TASK STATEMENT -
After locating "- [Built with](#built-with)" in the listing below, copy that line and each one after it exactly, ending with the line that has "- See hover".

►

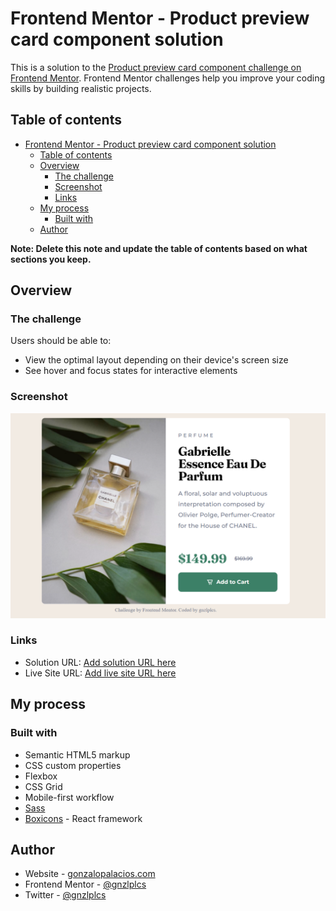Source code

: # Frontend Mentor - Product preview card component solution

This is a solution to the [Product preview card component challenge on Frontend Mentor](https://www.frontendmentor.io/challenges/product-preview-card-component-GO7UmttRfa). Frontend Mentor challenges help you improve your coding skills by building realistic projects.

## Table of contents

- [Frontend Mentor - Product preview card component solution](#frontend-mentor---product-preview-card-component-solution)
  - [Table of contents](#table-of-contents)
  - [Overview](#overview)
    - [The challenge](#the-challenge)
    - [Screenshot](#screenshot)
    - [Links](#links)
  - [My process](#my-process)
    - [Built with](#built-with)
  - [Author](#author)

**Note: Delete this note and update the table of contents based on what sections you keep.**

## Overview

### The challenge

Users should be able to:

- View the optimal layout depending on their device's screen size
- See hover and focus states for interactive elements

### Screenshot

![](./images/screenshot.png)

### Links

- Solution URL: [Add solution URL here](https://github.com/gnzlplcs/product-card-component)
- Live Site URL: [Add live site URL here](https://gnzlplcs.github.io/product-card-component/)

## My process

### Built with

- Semantic HTML5 markup
- CSS custom properties
- Flexbox
- CSS Grid
- Mobile-first workflow
- [Sass](https://sass-lang.com/)
- [Boxicons](https://boxicons.com/) - React framework

## Author

- Website - [gonzalopalacios.com](https://gonzalopalacios.com)
- Frontend Mentor - [@gnzlplcs](https://www.frontendmentor.io/profile/gnzlplcs)
- Twitter - [@gnzlplcs](https://www.twitter.com/gnzlplcs)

◄

OUTPUT FOR THIS TASK -
    - [Built with](#built-with)
  - [Author](#author)

**Note: Delete this note and update the table of contents based on what sections you keep.**

## Overview

### The challenge

Users should be able to:

- View the optimal layout depending on their device's screen size
- See hover and focus states for interactive elements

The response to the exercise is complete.